I put the pen down and rub my face with my hands, pressing hard as if I can plunge insubstantial fingers into my skull and tear away those memories of Heero that haunt my every night and every day like a ghost dancing in the darkness. Often I catch myself thinking that these once sweet memories are the bane of my existence and if they were only banished forever from my heart and soul, I would be able to live something resembling the life that I want.

Bittersweet memories,
That is all I'm taking with me

But although the taste of these memories on my tongue is so bittersweet - just like his name when I whisper it - I cannot even dream of life without him, as much as his ghostly presence torments me. It's quite horrible to think that without Heero Yuy, there would be no Relena Darlian. Sad, so terribly sad.

I wonder if it's true?

But as I sit here, recalling the time we first danced at the St. Gabriel Institute, I can almost believe it is. His hands were clammy - as I'm sure mine were - as we waltzed across the floor. Was he nervous? His steps were awkward. Was it his first dance? He caught on quickly to the rhythm emotion pulsing between us, and his moves became fluid and infinitely more confident. That was pure Perfect Soldier there: the ability to learn quickly and efficiently. Life as an assassin taught him that skill, and yet did learning to dance with me result in any bloodshed? He didn't have to always be the Soldier. Too bad he didn't realize that until too late.

I cannot help but wonder that when Heero, battered and nearly beaten, stumbled underground and tried to execute a dying Mariemaia, did his heart already belong to another? Did I hold someone else's lover in my arms and whisper so tenderly to his unconscious body that he was safe with me, that his days of killing were done with forever?

Had he already heard the same words drop from the heated lips of someone else?

Did he even need me at all?

Something hopeful in my heart tells me that yes, to some extent, Heero needed me there with him in that turning point in his life when the child assassin he was finally shed the chains of war and spread his wings for the first time. I suppose it is possible that there was something he needed at that moment that only I could give him. As our dirty and wartorn souls collided, maybe at that instant, I and only I could know his pain and therefore release him from his cage completely.

But no matter how much you love a caged bird, love to admire its eternal beauty and its indomitable will as it dreams of freedom, if you open the cage, that bird will fly away. It will leave you behind and take off to the sky.
And Heero wears his newfound freedom as beautifully and tragically as he wore the chains of war. He wears it in the form of a green Preventer jacket.
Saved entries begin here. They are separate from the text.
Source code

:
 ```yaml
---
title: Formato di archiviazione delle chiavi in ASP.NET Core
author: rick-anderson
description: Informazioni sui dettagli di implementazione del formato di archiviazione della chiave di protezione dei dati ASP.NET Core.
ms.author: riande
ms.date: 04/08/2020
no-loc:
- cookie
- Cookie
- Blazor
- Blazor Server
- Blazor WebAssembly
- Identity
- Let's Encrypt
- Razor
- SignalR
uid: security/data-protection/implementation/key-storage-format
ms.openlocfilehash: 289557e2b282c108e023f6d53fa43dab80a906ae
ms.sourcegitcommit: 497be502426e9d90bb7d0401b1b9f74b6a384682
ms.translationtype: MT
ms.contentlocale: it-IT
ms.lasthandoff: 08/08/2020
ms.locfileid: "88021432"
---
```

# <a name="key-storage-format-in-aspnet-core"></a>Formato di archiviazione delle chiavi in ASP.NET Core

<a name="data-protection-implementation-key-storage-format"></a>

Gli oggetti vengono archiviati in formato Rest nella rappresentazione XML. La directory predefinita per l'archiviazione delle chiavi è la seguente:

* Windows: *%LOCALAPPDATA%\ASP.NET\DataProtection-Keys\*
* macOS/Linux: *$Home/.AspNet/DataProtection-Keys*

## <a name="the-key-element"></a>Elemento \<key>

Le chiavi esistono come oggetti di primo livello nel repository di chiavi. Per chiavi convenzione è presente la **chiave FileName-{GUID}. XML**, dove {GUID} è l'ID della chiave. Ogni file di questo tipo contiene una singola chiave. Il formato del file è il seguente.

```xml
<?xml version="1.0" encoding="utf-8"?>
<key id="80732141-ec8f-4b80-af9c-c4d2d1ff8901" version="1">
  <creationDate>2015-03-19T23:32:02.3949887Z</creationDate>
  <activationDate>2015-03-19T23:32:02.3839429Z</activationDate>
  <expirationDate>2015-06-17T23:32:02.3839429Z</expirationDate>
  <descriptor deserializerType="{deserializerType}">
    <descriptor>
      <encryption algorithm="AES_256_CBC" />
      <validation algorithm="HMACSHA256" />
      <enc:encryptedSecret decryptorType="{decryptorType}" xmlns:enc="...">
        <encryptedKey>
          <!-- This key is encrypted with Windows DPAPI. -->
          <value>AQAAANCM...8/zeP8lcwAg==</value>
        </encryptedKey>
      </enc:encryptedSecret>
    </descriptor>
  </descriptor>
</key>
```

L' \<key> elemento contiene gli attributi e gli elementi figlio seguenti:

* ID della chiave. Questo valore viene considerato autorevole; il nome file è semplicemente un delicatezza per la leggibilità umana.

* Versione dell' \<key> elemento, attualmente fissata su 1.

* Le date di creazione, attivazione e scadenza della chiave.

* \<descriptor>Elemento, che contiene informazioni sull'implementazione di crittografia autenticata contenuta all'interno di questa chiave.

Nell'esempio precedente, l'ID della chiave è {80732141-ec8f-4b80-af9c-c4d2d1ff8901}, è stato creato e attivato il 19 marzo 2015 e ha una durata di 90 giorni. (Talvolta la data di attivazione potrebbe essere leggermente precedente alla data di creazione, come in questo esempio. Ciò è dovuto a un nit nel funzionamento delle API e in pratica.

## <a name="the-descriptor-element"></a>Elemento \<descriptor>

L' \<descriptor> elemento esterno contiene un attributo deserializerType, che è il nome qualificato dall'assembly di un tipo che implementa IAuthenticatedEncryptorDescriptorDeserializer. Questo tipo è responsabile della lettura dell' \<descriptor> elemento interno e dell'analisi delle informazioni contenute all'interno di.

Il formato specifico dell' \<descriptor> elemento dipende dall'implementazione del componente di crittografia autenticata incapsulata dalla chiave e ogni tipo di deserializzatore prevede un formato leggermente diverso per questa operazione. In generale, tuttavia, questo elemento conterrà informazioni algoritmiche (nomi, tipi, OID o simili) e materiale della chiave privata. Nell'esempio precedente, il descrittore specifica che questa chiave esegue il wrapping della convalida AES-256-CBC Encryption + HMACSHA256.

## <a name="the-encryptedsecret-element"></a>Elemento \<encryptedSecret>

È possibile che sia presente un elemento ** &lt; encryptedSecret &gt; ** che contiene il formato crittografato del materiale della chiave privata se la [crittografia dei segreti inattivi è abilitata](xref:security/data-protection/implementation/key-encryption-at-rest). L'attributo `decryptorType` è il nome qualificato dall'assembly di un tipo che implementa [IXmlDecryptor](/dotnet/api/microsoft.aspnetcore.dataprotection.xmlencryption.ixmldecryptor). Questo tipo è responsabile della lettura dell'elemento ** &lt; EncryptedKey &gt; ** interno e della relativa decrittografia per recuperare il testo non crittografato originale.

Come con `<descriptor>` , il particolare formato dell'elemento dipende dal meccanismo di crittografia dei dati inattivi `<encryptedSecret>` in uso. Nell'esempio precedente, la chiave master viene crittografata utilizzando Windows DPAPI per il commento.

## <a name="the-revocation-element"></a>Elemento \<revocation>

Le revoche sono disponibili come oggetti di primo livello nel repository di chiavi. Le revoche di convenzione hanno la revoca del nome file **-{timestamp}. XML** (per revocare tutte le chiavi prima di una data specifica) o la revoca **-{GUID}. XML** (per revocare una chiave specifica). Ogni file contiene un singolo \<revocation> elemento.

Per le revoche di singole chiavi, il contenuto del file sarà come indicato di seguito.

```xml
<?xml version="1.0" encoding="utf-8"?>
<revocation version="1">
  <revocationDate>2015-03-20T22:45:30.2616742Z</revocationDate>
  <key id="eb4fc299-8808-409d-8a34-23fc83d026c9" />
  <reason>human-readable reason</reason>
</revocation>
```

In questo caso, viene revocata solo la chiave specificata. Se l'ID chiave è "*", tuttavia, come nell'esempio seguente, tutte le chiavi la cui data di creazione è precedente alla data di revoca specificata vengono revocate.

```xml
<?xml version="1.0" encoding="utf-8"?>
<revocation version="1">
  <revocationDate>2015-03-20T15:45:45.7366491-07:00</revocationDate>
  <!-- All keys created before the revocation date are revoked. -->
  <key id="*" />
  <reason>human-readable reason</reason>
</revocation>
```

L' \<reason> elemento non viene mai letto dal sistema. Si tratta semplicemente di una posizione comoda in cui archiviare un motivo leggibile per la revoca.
So goodbye, please don't cry
We both know I'm not what you, you need

But at the same time that I sit here listening to my heart say that Heero needed me then, there is something in my cold, overworked brain that whispers harshly that Heero Yuy has enough strength already…so why would he have any need for mine? All my strength came from Heero. How could anyone need the leech that saps their life away like the parasite that they are? How could a Soldier ever love a pacifist? No, Heero never needed me. He needed someone like…like…
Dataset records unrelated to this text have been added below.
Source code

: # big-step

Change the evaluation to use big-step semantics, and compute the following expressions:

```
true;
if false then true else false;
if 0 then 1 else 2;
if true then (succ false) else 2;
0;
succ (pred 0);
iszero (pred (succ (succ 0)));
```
"Knock, knock," a voice suddenly says, brutally pulling me from my melancholy musings.

I look up in surprise to see Duo Maxwell, dressed in full Preventer garb, standing the doorway to my office, smiling kindly at me.

"Duo," I murmur, staring dumbly at him. "What are you doing here so late at night?"
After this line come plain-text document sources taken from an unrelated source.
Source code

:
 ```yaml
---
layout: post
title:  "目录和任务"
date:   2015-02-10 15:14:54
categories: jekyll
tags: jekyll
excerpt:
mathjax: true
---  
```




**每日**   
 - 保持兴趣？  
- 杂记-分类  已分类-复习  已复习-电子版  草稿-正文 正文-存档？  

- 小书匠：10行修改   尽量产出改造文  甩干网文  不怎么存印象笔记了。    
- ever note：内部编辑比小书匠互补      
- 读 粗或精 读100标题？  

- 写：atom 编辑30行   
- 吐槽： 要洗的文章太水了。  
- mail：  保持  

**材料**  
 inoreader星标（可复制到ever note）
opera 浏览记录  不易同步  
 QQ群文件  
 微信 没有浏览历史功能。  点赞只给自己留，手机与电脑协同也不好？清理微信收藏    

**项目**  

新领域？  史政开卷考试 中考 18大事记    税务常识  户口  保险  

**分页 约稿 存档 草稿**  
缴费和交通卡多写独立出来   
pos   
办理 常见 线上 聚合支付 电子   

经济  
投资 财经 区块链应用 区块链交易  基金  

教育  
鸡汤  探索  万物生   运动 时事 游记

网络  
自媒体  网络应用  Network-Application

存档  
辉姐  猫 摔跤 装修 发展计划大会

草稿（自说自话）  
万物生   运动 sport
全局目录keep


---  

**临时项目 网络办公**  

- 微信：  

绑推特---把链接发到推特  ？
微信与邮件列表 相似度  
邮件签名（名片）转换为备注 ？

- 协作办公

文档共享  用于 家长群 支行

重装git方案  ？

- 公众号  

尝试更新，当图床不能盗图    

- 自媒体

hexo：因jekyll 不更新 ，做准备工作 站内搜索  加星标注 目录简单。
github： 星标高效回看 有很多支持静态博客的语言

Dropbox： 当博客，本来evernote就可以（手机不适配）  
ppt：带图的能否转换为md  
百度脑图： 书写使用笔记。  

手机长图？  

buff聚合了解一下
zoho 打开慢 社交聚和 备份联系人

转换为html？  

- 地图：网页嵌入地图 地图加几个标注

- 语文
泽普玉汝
He lifts one arm, and I see that he has a manila folder clutched in his slender fingers. "I'm a delivery boy," he says with a grin. "Big bad boss Lady Une had some papers to give Milliardo, and she figured that he might be down here with you. Is he here?" He looks around my office, in all the shadowy corners, as if my brother might be hiding in one of them with the rest of my phantoms.

"Milliardo went home a long time ago," I tell Duo softly. "Everyone's gone…but me."

Duo blinks his big violet eyes at me, and something sharp seems to spear me in the chest. "Yeah," he says, sounding a little confused. "But I thought he might be here to keep you company or something?"

"I'm afraid I'm not the best of company these days," I say flatly. I want Duo to leave; I don't wish to speak with anyone.

And I will always love you
I will always love you

"I can see why!" he exclaims suddenly.

I jump, and my heart skips a beat. "You can?"

"Sure!" he exalts with a smile, striding into my cold office and pointing at the stacks of papers on my desk. "These guys are migraines waiting to happen, Relena."

I do not return his smile even though I know I probably should. He is only trying to be friendly, after all. But he lends warmth and laughter to my cold office, and I am not used to the presence of such things in this place.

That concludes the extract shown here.